Prior to Tan, a landowner’s duty to provide security was determined by balancing the foreseeability of harm against the burden of the duty to be imposed. Ann M. v. Pacific Plaza Shopping Center (1993) 6 Cal.4th 666. When applying this balancing test, the California Supreme Court placed emphasis on the cost or burden of the landowner providing security guards. In Tan, rather than asking for security guards, plaintiffs argued that the landowner should have installed a security gate – “a one-time expense that does not require extensive monitoring.” The Court of Appeal held Defendant liable because installing a security gate that protected the parking area where Plaintiff was injured was not an undue burden.

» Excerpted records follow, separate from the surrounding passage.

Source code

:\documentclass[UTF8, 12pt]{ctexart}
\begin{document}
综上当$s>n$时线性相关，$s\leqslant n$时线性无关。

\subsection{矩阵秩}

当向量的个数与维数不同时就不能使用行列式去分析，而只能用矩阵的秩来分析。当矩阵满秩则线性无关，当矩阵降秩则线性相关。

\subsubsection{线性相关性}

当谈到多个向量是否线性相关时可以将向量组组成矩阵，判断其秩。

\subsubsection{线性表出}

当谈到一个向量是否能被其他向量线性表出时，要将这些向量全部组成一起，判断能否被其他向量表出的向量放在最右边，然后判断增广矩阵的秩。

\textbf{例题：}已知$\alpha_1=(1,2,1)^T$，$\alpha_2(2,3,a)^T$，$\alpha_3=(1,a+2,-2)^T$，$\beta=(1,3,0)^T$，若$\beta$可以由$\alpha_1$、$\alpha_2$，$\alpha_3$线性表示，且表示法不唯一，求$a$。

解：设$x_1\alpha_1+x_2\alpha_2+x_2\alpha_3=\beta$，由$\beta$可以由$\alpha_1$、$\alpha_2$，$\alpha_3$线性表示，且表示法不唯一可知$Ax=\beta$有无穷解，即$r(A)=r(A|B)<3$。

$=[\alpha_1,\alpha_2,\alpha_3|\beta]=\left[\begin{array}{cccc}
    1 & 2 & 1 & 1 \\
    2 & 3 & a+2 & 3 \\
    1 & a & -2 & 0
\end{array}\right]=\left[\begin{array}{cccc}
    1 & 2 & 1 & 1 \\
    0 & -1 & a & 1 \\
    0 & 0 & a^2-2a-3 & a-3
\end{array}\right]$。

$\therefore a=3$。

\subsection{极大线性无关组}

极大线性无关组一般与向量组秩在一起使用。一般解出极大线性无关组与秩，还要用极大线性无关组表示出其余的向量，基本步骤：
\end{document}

California landowners must assess whether the current level of property security is commensurate with the existing foreseeability of harm. Landowners should take into account past criminal acts and the efficacy of security measures to prevent reoccurrence. For example, a prudent landowner with regular occurrences of parking lot theft may decide to install perimeter fencing that will impede criminal conduct. While the history of post-fencing criminal acts would be relevant to the reasonableness of the designed security measure, the landowner likely has fulfilled its duty.
Public entity landowners are not immune from application of the Tan analysis. Although liability for the dangerous condition of public property is statutory (See California Government Code Sections 830, 835), the courts look closely at physical defects in the property and the causal connection between condition of property and injury. Zelig v. County of Los Angeles (2002) 27 Cal.4th 1112. For example, the failure to provide reasonable parking lot lighting, a security measure, foreseeably increasing the risk that members of the public will be attacked, has been recognized as a dangerous condition of public property. Peterson v. San Francisco Community College Dist. (1984) 36 Cal.3d 799. Third-party criminal conduct coupled with a physical defect of property can be evidence of an entity’s failure to respond reasonably to a known danger. Security measures designed to impede criminal acts will be judged under the Section 835 analysis, with emphasis on any alleged physical defect in the property.
Each case must be evaluated on its own facts. The first step is recognizing the potential for harm, particularly when there is a history of third-party criminal conduct on the premises. Remediation of the potential for harm through reasonable security measures substantially reduces the likelihood of personal injury liability.